BACKGROUND: MicroRNAs (miRNAs) play an important role in the development and progression of breast cancer (BC). The purpose of the present study was to identify plasma miRNAs enabling early diagnosis of BC. MATERIALS AND METHODS: Expression levels of seven plasma miRNAs (miR‐23a‐3p, miR‐29b‐2‐5p, miR‐130a‐5p, miR‐144‐3p, miR‐148a‐3p, miR‐152‐3p, and miR‐182‐5p) in 106 patients with newly diagnosed BC and 96 healthy participants were analyzed by qRT‐PCR. We also evaluated the relationship between the expression levels of these miRNAs and clinicopathological features of patients with BC. RESULTS: Compared with healthy controls, we found that miR‐23a‐3p (p = .025), miR‐130a‐5p (p = .006), miR‐144‐3p (p = .040), miR‐148a‐3p (p = .023), and miR‐152‐3p (p = .019) were downregulated in the plasma of patients with BC. MiR‐130a‐5p, miR‐144‐3p, and miR‐152‐3p were downexpressed in BC tissues as well as plasma.

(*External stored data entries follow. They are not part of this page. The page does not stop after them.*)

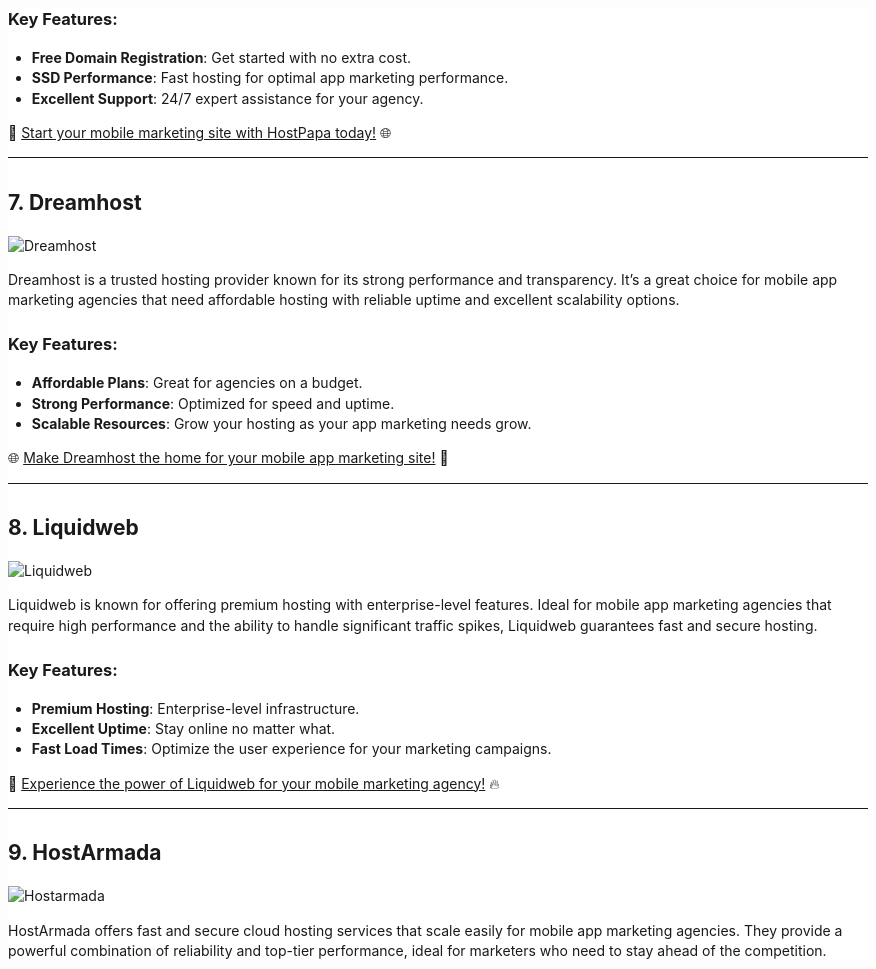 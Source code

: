 ### Key Features:
- **Free Domain Registration**: Get started with no extra cost.
- **SSD Performance**: Fast hosting for optimal app marketing performance.
- **Excellent Support**: 24/7 expert assistance for your agency.

🌟 [Start your mobile marketing site with HostPapa today!](https://snipitx.com/hostpapa-jy) 🌐

---

## 7. Dreamhost

![Dreamhost](https://i.imgur.com/rXIg8ip.jpeg "Dreamhost Hosting")

Dreamhost is a trusted hosting provider known for its strong performance and transparency. It’s a great choice for mobile app marketing agencies that need affordable hosting with reliable uptime and excellent scalability options.

### Key Features:
- **Affordable Plans**: Great for agencies on a budget.
- **Strong Performance**: Optimized for speed and uptime.
- **Scalable Resources**: Grow your hosting as your app marketing needs grow.

🌐 [Make Dreamhost the home for your mobile app marketing site!](https://snipitx.com/dreamhost-jy) 🚀

---

## 8. Liquidweb

![Liquidweb](https://i.imgur.com/4IvT9SC.jpeg "Liquidweb Hosting")

Liquidweb is known for offering premium hosting with enterprise-level features. Ideal for mobile app marketing agencies that require high performance and the ability to handle significant traffic spikes, Liquidweb guarantees fast and secure hosting.

### Key Features:
- **Premium Hosting**: Enterprise-level infrastructure.
- **Excellent Uptime**: Stay online no matter what.
- **Fast Load Times**: Optimize the user experience for your marketing campaigns.

🚀 [Experience the power of Liquidweb for your mobile marketing agency!](https://snipitx.com/liquidweb-jy) 🔥

---

## 9. HostArmada

![Hostarmada](https://i.imgur.com/KFbdf3o.jpeg "Hostarmada Hosting")

HostArmada offers fast and secure cloud hosting services that scale easily for mobile app marketing agencies. They provide a powerful combination of reliability and top-tier performance, ideal for marketers who need to stay ahead of the competition.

The expression of the miR‐23a‐3p, miR‐144‐3p, and miR‐152‐3p was related to ER positive and PR positive. Besides, miR‐23a‐3p, miR‐144‐3p, and miR‐152‐3p did show the significant difference in the staging compromised to the control, especially in stage I‐II. Moreover, we also found that miR‐144‐3p and miR‐148a‐3p were associated with lymph node invasion. CONCLUSIONS: The expression levels of the miR‐23a‐3p, miR‐130a‐5p, miR‐144‐3p, miR‐148a‐3p, and miR‐152‐3p were lower in patients with BC compared to healthy controls and were associated with ex hormone receptor, clinical stage, and lymph node metastasis, indicating the diagnostic potential of these miRNAs in BC.